Quote exactly, and only, the lines of the material below from the line with "Diese umfassen Dateneigenschaften, Operationen" through the line with "Das vermutlich am".

-=-=-=-=-

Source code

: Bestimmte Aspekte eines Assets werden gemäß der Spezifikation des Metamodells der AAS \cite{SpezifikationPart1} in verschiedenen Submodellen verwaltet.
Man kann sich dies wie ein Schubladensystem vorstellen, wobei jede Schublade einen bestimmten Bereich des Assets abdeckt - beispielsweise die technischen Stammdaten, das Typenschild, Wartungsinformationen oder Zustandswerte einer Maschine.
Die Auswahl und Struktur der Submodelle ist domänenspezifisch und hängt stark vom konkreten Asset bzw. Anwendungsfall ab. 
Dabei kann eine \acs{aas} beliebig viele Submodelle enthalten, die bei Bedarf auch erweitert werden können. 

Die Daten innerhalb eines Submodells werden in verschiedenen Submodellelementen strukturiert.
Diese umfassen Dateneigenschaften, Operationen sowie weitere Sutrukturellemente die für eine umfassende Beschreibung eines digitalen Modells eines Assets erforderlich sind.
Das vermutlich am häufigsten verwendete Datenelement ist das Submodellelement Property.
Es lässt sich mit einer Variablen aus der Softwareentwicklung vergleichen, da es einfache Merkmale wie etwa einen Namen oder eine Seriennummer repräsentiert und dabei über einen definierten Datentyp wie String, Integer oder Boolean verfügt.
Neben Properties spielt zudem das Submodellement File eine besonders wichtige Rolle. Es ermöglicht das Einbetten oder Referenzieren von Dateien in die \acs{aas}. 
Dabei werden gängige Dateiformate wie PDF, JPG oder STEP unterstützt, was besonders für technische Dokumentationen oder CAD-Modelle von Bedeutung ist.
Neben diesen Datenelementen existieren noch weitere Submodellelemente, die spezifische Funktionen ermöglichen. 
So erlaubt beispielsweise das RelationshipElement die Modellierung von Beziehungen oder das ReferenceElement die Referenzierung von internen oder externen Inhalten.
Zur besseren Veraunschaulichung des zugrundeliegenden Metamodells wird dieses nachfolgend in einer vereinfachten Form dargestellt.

-=-=-=-=-

**Your solution:**
Diese umfassen Dateneigenschaften, Operationen sowie weitere Sutrukturellemente die für eine umfassende Beschreibung eines digitalen Modells eines Assets erforderlich sind.
Das vermutlich am häufigsten verwendete Datenelement ist das Submodellelement Property.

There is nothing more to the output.